Thoughts on working from home
In the last month seems that the main topic to talk about among IT start-ups is telecommuting. It all started when the actual Yahoo! CEO Marissa Mayer announced that all company employees must start to work at the same place:
“To become the absolute best place to work, communication and collaboration will be important, so we need to be working side by side. [...] Some of the best decisions and insights come from hallway and cafeteria discussions, [...] Speed and quality are often sacrificed when we work from home.”There are some reasons why those arguments could be right. While being at the same place, people tend to have closer and quicker work relations and this could speed up some projects, but this comes with some drawbacks like coworkers distractions when you need to keep focus on your duty, spending time going to the Office, ....
We all at OpenHost are working from home, and it’s not a change we did from some months, it’s more a philosophical reason for the company, we want to create the best place to work in order to be creative and improve our product, OpenNemas, and for that you need a calm scenario where your can promote “turn the light on” moments.
Obviously we do in-person meetings every two weeks for reviewing work and plan the next two weeks, but actually you don’t need to be in person to “be together”. There are a wide range of tools that can help you and your company to maintain a good customer service without being attached to a physical place, and that in fact we use every day:
- Product/Development/Ops planning: Trello
- Permanent connection with Google Chat groupal chats
- Daily stand ups and important meetings with Google+ Hangouts
- Customer service through UserVoice
- Many more tools…
IMHO, I find this working approach quite enjoyable due to flexible schedules, and the lack of distractions that could arise when you are in a crowded office. At other hand, I definitely appreciate having more time to mix the work time with the development of my hobbies which lead me to relax and take time for thinking in important things and keep focus at work when I go back to it. Some times being apart from the day-to-day office work provides you a global sight of your product and help you to mend fences. But, don’t be confuse, I’m no trying to avoid coworker banter and I’m not a selfish monster seated down for all the day, I just enjoy keeping focus at work without distractions.
Nevertheless, not everyone could do telecommuting.
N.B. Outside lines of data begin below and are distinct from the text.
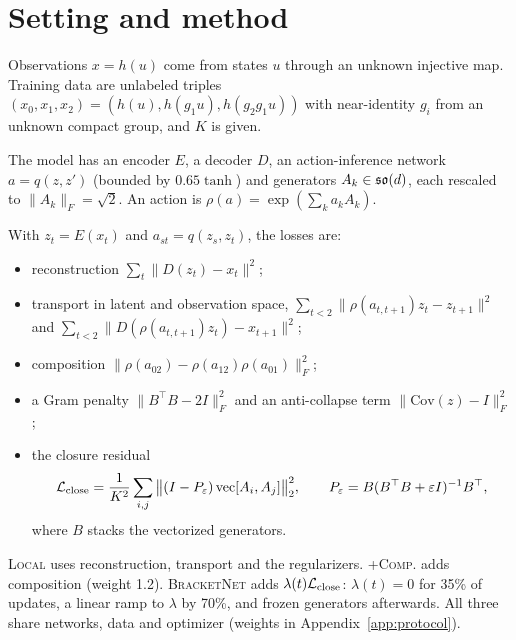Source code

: \section{Setting and method}\label{sec:method}
Observations $x=h(u)$ come from states $u$ through an unknown injective map. Training data are unlabeled triples
$(x_0,x_1,x_2)=(h(u),h(g_1u),h(g_2g_1u))$ with near-identity $g_i$ from an unknown compact group, and $K$ is given.

The model has an encoder $E$, a decoder $D$, an action-inference network $a=q(z,z')$ (bounded by $0.65\tanh$) and
generators $A_k\in\so(d)$, each rescaled to $\|A_k\|_F=\sqrt2$. An action is $\rho(a)=\exp(\sum_ka_kA_k)$.

With $z_t=E(x_t)$ and $a_{st}=q(z_s,z_t)$, the losses are:
\begin{itemize}
\item reconstruction $\sum_t\|D(z_t)-x_t\|^2$;
\item transport in latent and observation space,
$\sum_{t<2}\|\rho(a_{t,t+1})z_t-z_{t+1}\|^2$ and $\sum_{t<2}\|D(\rho(a_{t,t+1})z_t)-x_{t+1}\|^2$;
\item composition $\|\rho(a_{02})-\rho(a_{12})\rho(a_{01})\|_F^2$;
\item a Gram penalty $\|B^\top B-2I\|_F^2$ and an anti-collapse term $\|\mathrm{Cov}(z)-I\|_F^2$;
\item the closure residual
\begin{equation}\label{eq:close}
\Lc=\frac1{K^2}\sum_{i,j}\big\|(I-P_\varepsilon)\operatorname{vec}[A_i,A_j]\big\|_2^2,\qquad
P_\varepsilon=B(B^\top B+\varepsilon I)^{-1}B^\top,
\end{equation}
where $B$ stacks the vectorized generators.
\end{itemize}

\textsc{Local} uses reconstruction, transport and the regularizers. \textsc{+Comp.} adds composition (weight 1.2).
\textsc{BracketNet} adds $\lambda(t)\Lc$: $\lambda(t)=0$ for 35\% of updates, a linear ramp to $\lambda$ by 70\%,
and frozen generators afterwards. All three share networks, data and optimizer (weights in
Appendix~\ref{app:protocol}).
You must be liable and with a huge sense of self commitment, what I can sum up into “a professional worker”. For that when hiring a new team member without telecommuting experience you have to ensure to train them about the bias of this kind of work, to maintain daily communication, you must provide them hardware and software to be up to date and work seamlessly with in-office systems, and finally include remote workers’ input when brainstorming or asking for feedback from in-office employees.
I’m really interested in the new book that Jason Fried will release about this topic that actually a recent study says that working from home for at least one day a week grew 34 percent.